Collecting Arrear Levies: A New Risk for Your Body Corporate
“… the difficulty experienced by bodies corporate in collecting arrear levies is not a novel one. It is part of a ‘socio-economic problem’ ” (extract from judgment below)
Levy collections are the life blood of sectional title schemes, and collecting them is likely to get harder with the economic fallout from our downgrade to junk status.
So if you own property in a scheme, and particularly if you are a trustee of your body corporate, you need to know about the new SCA (Supreme Court of Appeal) decision which puts at risk the body corporate’s right to apply for sequestration of levy defaulters.
Why apply for sequestration?
Applying for the sequestration of a recalcitrant debtor’s estate can be a very powerful debt collection tool. But it should generally only be used as a last resort, and it isn’t always open to you. The facts of the SCA case provide a perfect example –
- Two sisters jointly owned a sectional title unit, bonded to a bank.
- When the sisters fell into arrears, the body corporate obtained judgments against them for a total of some R115k.
- Their movable assets were sold by public auction, but for only R3k.
- The body corporate then obtained a warrant of execution against the unit and sold it for R170k. The sale however was abandoned when the bank refused to accept the selling price.
- Having exhausted “all reasonable execution remedies”, the body corporate applied to the High Court for the sequestration of one of the owners.
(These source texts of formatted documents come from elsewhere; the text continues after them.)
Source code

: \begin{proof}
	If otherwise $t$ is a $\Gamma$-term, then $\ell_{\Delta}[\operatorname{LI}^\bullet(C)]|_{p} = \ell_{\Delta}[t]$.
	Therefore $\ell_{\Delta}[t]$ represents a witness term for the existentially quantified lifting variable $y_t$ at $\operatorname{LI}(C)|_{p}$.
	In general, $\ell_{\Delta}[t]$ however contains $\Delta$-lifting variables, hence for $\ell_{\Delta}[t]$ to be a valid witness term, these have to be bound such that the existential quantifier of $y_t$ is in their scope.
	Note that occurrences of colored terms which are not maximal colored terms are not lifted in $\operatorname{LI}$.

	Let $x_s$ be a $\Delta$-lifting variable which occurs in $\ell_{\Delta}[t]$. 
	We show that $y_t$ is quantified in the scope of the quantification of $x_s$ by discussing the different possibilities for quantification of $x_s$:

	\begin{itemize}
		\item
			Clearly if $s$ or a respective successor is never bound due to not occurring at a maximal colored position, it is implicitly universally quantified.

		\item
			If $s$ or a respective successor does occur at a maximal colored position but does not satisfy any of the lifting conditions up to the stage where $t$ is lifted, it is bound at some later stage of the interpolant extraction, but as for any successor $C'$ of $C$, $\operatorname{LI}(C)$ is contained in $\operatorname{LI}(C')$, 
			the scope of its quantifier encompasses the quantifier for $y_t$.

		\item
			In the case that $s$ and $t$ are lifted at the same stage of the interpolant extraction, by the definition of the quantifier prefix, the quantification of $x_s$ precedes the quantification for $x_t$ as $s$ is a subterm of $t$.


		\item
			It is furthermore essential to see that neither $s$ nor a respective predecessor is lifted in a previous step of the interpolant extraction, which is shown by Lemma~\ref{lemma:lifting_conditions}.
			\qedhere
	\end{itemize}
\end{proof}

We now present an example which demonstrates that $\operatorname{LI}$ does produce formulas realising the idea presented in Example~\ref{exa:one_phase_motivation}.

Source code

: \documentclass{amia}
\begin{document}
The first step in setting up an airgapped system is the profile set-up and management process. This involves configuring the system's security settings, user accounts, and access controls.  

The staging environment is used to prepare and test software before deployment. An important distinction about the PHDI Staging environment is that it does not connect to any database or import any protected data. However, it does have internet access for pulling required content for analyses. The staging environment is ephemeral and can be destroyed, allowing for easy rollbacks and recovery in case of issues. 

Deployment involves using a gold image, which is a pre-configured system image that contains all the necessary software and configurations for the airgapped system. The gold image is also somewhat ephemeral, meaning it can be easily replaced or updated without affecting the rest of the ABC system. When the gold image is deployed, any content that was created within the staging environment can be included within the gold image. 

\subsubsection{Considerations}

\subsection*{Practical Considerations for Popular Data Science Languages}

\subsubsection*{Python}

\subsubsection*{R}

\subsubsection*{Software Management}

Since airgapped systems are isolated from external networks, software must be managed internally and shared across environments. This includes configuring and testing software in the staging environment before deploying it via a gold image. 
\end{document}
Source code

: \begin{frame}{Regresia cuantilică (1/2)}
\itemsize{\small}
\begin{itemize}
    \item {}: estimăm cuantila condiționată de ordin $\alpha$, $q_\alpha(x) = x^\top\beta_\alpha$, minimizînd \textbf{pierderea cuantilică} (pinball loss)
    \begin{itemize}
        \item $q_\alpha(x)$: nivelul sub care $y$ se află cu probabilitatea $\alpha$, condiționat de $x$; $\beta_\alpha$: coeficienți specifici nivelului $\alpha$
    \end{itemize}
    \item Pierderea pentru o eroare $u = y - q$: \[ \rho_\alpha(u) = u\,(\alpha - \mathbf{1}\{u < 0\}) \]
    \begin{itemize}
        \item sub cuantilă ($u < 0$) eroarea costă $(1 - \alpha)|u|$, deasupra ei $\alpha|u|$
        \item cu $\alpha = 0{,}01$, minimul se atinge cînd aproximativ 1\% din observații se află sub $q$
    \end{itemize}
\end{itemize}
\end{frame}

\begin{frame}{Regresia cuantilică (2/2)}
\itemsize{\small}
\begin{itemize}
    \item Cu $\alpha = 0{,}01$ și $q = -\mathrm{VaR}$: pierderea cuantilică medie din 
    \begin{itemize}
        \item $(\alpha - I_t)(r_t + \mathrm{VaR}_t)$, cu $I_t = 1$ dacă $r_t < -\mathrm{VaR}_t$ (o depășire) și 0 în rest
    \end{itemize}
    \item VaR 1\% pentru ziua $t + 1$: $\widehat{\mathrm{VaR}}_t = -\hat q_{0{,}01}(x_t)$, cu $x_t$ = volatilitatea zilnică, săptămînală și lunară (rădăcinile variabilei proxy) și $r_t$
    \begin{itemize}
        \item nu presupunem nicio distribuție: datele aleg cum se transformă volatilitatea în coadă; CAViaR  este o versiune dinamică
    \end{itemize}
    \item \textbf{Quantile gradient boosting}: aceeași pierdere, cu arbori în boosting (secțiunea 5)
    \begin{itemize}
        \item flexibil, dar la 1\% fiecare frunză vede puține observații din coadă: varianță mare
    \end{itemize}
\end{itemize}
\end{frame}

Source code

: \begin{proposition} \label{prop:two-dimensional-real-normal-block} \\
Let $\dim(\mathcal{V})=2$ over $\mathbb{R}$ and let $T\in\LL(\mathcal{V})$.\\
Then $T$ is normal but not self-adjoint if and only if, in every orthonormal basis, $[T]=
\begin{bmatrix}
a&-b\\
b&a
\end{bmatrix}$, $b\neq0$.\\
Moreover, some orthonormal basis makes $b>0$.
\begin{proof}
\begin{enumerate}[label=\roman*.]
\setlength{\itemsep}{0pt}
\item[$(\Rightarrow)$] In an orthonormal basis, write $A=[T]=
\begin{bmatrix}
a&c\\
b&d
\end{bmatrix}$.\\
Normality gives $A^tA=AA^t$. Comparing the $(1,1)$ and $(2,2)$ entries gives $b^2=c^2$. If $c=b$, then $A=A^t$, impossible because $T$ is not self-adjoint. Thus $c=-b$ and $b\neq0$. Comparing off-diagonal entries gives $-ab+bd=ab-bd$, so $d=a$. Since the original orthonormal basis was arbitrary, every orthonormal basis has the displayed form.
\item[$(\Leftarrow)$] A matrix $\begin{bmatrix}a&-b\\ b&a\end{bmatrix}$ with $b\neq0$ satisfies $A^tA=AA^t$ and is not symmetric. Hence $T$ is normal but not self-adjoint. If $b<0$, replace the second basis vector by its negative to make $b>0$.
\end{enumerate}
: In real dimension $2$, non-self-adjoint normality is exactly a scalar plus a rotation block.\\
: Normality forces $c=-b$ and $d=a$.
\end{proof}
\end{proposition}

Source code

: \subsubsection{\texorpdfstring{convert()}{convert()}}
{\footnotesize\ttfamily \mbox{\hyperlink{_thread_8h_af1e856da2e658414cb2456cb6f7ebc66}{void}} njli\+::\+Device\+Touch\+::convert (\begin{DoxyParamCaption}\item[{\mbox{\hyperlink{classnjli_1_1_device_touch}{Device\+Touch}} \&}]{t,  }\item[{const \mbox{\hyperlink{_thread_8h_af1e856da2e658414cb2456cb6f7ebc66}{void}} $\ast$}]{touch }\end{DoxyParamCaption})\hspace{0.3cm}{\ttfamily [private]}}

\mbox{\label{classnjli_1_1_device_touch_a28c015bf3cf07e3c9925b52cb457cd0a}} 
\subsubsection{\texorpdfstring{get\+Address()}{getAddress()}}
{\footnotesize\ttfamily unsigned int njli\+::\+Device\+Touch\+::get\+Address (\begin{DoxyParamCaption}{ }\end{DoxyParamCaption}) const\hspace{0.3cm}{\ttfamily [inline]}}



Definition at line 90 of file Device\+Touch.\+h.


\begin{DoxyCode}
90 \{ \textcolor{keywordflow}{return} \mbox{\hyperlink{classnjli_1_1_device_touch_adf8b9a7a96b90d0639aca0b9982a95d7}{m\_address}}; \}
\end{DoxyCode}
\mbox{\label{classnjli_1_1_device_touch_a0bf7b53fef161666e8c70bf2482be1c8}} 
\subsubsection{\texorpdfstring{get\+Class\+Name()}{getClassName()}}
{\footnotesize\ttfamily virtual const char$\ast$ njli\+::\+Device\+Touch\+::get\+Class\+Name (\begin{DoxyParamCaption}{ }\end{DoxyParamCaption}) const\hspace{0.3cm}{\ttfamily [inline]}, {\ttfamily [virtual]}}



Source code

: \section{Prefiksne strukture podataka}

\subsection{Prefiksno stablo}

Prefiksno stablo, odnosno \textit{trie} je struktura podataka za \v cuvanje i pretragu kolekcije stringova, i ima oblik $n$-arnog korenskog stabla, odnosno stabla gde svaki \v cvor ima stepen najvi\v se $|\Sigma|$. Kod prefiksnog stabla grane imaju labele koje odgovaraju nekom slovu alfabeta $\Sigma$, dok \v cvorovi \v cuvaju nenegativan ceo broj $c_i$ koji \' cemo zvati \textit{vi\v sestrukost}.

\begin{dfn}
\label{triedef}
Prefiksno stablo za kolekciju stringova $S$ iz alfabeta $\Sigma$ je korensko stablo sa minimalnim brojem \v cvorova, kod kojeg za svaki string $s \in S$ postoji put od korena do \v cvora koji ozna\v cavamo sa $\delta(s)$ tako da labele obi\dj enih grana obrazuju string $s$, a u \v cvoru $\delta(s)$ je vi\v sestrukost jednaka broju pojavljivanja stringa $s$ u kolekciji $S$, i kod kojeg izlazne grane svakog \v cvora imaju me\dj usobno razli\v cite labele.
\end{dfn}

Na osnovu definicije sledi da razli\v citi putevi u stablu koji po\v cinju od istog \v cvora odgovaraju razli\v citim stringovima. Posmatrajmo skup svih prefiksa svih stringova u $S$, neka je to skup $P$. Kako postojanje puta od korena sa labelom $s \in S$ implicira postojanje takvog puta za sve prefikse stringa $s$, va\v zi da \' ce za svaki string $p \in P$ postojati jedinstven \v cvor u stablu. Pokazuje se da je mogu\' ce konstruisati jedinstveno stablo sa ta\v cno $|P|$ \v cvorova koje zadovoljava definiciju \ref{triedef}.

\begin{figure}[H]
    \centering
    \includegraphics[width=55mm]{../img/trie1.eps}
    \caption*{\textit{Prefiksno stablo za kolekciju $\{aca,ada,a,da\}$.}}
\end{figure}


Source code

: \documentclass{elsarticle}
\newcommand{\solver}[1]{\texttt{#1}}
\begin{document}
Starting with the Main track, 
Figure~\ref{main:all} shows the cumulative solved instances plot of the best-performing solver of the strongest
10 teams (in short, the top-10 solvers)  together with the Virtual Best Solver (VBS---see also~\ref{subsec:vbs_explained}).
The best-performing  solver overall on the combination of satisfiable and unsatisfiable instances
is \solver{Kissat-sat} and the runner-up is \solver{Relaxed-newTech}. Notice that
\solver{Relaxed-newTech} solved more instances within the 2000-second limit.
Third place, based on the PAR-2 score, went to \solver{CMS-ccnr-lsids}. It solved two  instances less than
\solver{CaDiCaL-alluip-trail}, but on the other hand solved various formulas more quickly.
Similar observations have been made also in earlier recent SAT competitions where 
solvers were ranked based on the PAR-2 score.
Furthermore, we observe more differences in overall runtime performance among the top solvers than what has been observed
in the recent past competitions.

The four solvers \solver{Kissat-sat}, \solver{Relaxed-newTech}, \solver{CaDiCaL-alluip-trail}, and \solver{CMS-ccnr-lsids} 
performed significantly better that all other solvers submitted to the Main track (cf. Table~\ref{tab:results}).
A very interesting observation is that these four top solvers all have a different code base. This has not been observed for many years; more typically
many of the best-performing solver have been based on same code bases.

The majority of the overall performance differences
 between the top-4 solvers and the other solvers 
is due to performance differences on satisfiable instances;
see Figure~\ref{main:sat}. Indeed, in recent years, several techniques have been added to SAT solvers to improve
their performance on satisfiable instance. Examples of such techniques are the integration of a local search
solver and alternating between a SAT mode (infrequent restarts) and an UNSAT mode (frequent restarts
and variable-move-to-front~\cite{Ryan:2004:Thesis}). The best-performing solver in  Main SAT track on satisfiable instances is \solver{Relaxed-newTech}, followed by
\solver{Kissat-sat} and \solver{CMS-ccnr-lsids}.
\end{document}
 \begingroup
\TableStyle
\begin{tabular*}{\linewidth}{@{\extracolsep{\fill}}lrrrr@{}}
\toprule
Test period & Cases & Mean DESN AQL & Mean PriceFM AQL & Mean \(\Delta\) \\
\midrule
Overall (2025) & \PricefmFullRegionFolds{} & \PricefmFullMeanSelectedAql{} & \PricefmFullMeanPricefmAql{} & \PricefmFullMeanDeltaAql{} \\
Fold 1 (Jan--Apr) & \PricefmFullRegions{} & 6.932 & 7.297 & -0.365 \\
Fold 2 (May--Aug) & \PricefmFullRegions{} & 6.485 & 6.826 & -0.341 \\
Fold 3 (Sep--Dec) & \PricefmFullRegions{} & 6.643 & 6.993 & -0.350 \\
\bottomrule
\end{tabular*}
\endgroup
The clear benefit to the body corporate of doing so was that the trustee of the insolvent estate would have sold the unit, and – per the Insolvency Act’s provisions – the arrear levies claim would have been paid as “a cost of realisation” i.e. before the bondholder’s secured claim.
- Unsurprisingly, the bondholder opposed the sequestration application, arguing that as its bond instalments were up to date, no creditor would benefit from a sequestration other than the body corporate.
- The High Court refused to order sequestration, and the SCA upheld that decision on appeal.
There must be advantage to creditors as a whole
To understand why the body corporate’s application failed, we turn to the Insolvency Act’s requirement that there must be “reason to believe that it will be to the advantage of creditors of the debtor if his estate is sequestrated”. Bear in mind here that on sequestration what counts is creditors in the plural – as the Court put it “the rights of the creditors as a group are preferred to the rights of the individual creditor.”
In a nutshell, to succeed in sequestrating a debtor’s estate, you need to prove “a tangible benefit to the general body of creditors”. There should be “a reasonable prospect of some pecuniary benefit to the general body of creditors as a whole”, a requirement that will be fulfilled “where it is established that there is reason to believe that there will be advantage to a ‘substantial proportion’ or the majority of the creditors reckoned by value”.
The body corporate failed in this case because it was unable to show pecuniary (monetary) benefit to any creditor other than itself.
Catch-22, and nipping arrears in the bud
“A catch-22 is a paradoxical situation from which an individual cannot escape because of contradictory rules” (Wikipedia)
That leaves bodies corporate in a real “catch-22” situation. You are obliged by law to collect levies, but you risk not being able to do so if you have to rely on what should be your strongest fall-back position – realising the value in the sectional title unit itself.
The bottom line for bodies corporate is this – unless and until our laws are changed to grant bodies corporate immunity from the Insolvency Act’s provisions, you need to prioritise and strengthen your levy monitoring and collection procedures so as to nip any arrear situations in the bud.